0

I have the following code which I am trying to parallelize using OpenMP.

int ncip(int dim, double R){
int n, r = (int)floor(R);

if (dim == 1) return 1 + 2*r; 

#pragma omp task shared(n, dim)
n = ncip(dim-1, R); // last coord 0

for(int i=1; i<=r; ++i){   
    #pragma omp task shared(n, dim)
    n += 2*ncip(dim-1, sqrt(R*R - i*i) ); // last coord +- i

}
return n;
}

I need to apply task based parallelism because of the recursive calls but i'm not showing any speedup in my computation. What am I doing wrong ? Any suggestions to help speedup this calculation ?

Mutating Algorithm
  • 2,604
  • 2
  • 29
  • 66
  • think about this, you have only 8 threads, and the most computationally intensive part is `sqrt(R*R - i*i)`, but on top of that, you add overhead induced by multithreading itself (creating/syncrhonizing threads). also, putting a variable inside the `shared` clause doesn't automatically make it safe in terms of concurrent access – Piotr Skotnicki May 25 '16 at 16:52
  • @PiotrSkotnicki Can you please show me how to do that ? – Mutating Algorithm May 25 '16 at 16:58
  • @PiotrSkotnicki I have been stuck on this for days – Mutating Algorithm May 25 '16 at 16:58
  • first off, what is `ncip`? is this some kind of a mathematical formula ? – Piotr Skotnicki May 25 '16 at 17:02
  • to add to my previous comment, if you have enough iterations at the top level to divide among the threads you have, and you don't get speed-up, there is little chance you'll achieve better results using nested parallelism. that is, you have only 8 threads, if there's enough work for each already, why would you think you can gain something more using nested parallelism ? – Piotr Skotnicki May 25 '16 at 17:06
  • @PiotrSkotnicki it's implementing a mathematical model to count the number of points inside a sphere of dimension N and radius R. – Mutating Algorithm May 25 '16 at 17:07
  • what values for `dim` and `R` do you use ? it's quite important to know – Piotr Skotnicki May 25 '16 at 17:08
  • did you try already using `parallel for` at the top-most level, so that recursive calls are done within each thread, without spawning more tasks ? – Piotr Skotnicki May 25 '16 at 17:15
  • @PiotrSkotnicki by top most you mean above the first line of code ? – Mutating Algorithm May 25 '16 at 17:18
  • write the entire function body in a parallel for block ? – Mutating Algorithm May 25 '16 at 17:20
  • @PiotrSkotnicki I understand what you are saying but how does that improve performance as opposed to using the task based approach ? – Mutating Algorithm May 25 '16 at 17:22
  • @PiotrSkotnicki your suggestion is indeed faster but why ? What's happening technically ? – Mutating Algorithm May 25 '16 at 17:25
  • 1
    http://coliru.stacked-crooked.com/a/29ae094732e2e56a , does this work ? – Piotr Skotnicki May 25 '16 at 17:26
  • 1
    @PiotrSkotnicki Yes! this works for me, can you explain why this works ? – Mutating Algorithm May 25 '16 at 17:43
  • It is not helpful to post so many questions about the same underlying problem.
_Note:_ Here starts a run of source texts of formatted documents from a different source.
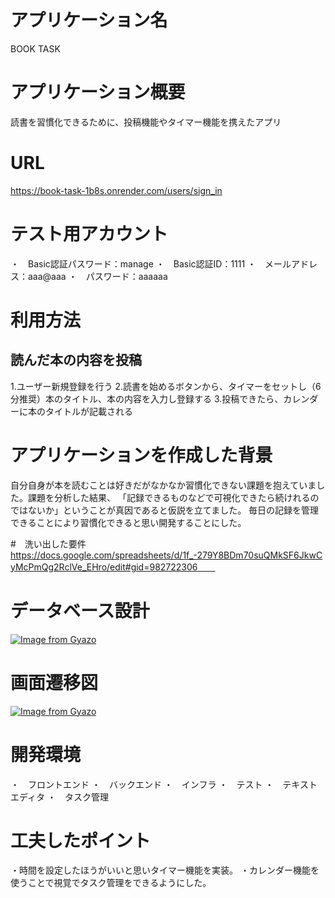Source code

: # アプリケーション名

BOOK TASK

# アプリケーション概要

読書を習慣化できるために、投稿機能やタイマー機能を携えたアプリ

# URL

https://book-task-1b8s.onrender.com/users/sign_in

# テスト用アカウント

・　Basic認証パスワード：manage
・　Basic認証ID：1111
・　メールアドレス：aaa@aaa
・　パスワード：aaaaaa

# 利用方法

## 読んだ本の内容を投稿

1.ユーザー新規登録を行う
2.読書を始めるボタンから、タイマーをセットし（6分推奨）本のタイトル、本の内容を入力し登録する
3.投稿できたら、カレンダーに本のタイトルが記載される

# アプリケーションを作成した背景

自分自身が本を読むことは好きだがなかなか習慣化できない課題を抱えていました。課題を分析した結果、
「記録できるものなどで可視化できたら続けれるのではないか」ということが真因であると仮説を立てました。
毎日の記録を管理できることにより習慣化できると思い開発することにした。

#　洗い出した要件
  https://docs.google.com/spreadsheets/d/1f_-279Y8BDm70suQMkSF6JkwCyMcPmQg2RclVe_EHro/edit#gid=982722306　　

# データベース設計
[![Image from Gyazo](https://i.gyazo.com/547e599049d01a77982ee344d1d5e98d.png)](https://gyazo.com/547e599049d01a77982ee344d1d5e98d)

# 画面遷移図
[![Image from Gyazo](https://i.gyazo.com/45c9d4f59f54c7055c18df742a382d3c.png)](https://gyazo.com/45c9d4f59f54c7055c18df742a382d3c)

# 開発環境
・　フロントエンド
・　バックエンド
・　インフラ
・　テスト
・　テキストエディタ
・　タスク管理

# 工夫したポイント
・時間を設定したほうがいいと思いタイマー機能を実装。
・カレンダー機能を使うことで視覚でタスク管理をできるようにした。
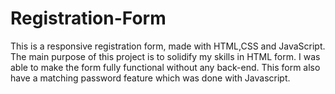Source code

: # Registration-Form

This is a responsive registration form, made with HTML,CSS and JavaScript. The main purpose of this project is to solidify 
my skills in HTML form. I was able to make the form fully functional without any back-end. This form also have a matching password 
feature which was done with Javascript.

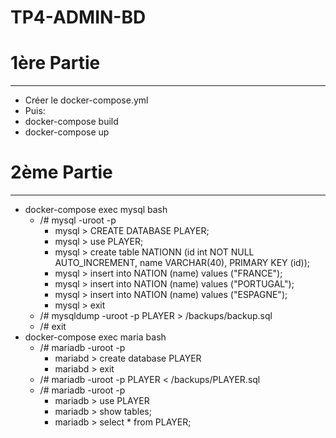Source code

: # TP4-ADMIN-BD


# 1ère Partie
-------------
* Créer le docker-compose.yml
* Puis:
 * docker-compose build
 * docker-compose up
 # 2ème Partie
 ---

 * docker-compose exec mysql bash
   * /# mysql -uroot -p
     - mysql > CREATE DATABASE PLAYER;
     - mysql > use PLAYER;
     - mysql > create table NATIONN (id int NOT NULL AUTO_INCREMENT, name VARCHAR(40), PRIMARY    KEY (id));
     - mysql > insert into NATION (name) values ("FRANCE");
     - mysql > insert into NATION (name) values ("PORTUGAL");
     - mysql > insert into NATION (name) values ("ESPAGNE");
     - mysql > exit
    * /# mysqldump -uroot -p PLAYER > /backups/backup.sql
    * /# exit
* docker-compose exec maria bash
  * /# mariadb -uroot -p
	* mariabd >  create database PLAYER
	* mariabd > exit
  * /# mariadb -uroot -p PLAYER < /backups/PLAYER.sql
  * /# mariadb -uroot -p
      * mariadb > use PLAYER
      * mariadb > show tables;
      * mariadb > select * from PLAYER;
I counted **13 in the last two days** on your attempt to parallelize this problem. You should focus on the [X-problem](http://meta.stackexchange.com/questions/66377/what-is-the-xy-problem). Keep minor changes int the approach as discussion within the original question. If you really feel a new question is in order, refer to your original question and briefly differentiate the new question. – Zulan May 25 '16 at 19:14
  • Possible duplicate of [Parallelizing C++ code using OpenMP, calculations actually slower in parallel](http://stackoverflow.com/questions/37420289/parallelizing-c-code-using-openmp-calculations-actually-slower-in-parallel) – Zulan May 25 '16 at 19:14

1 Answers1

0

Parallelism isn't for free, and so, however innocently a simple pragma looks like, e.g. #pragma omp task, it comes at a significant cost, because it hides the entire logic of creating and synchronizing threads, assigning and queueing tasks, etc. Only if you find a balance between the intensity of computations, the expense of multithreading itself, and the size of the problem, (not to mention side-effects of multithreading, like false-sharing etc.), you will observe positive (>1) speed-up.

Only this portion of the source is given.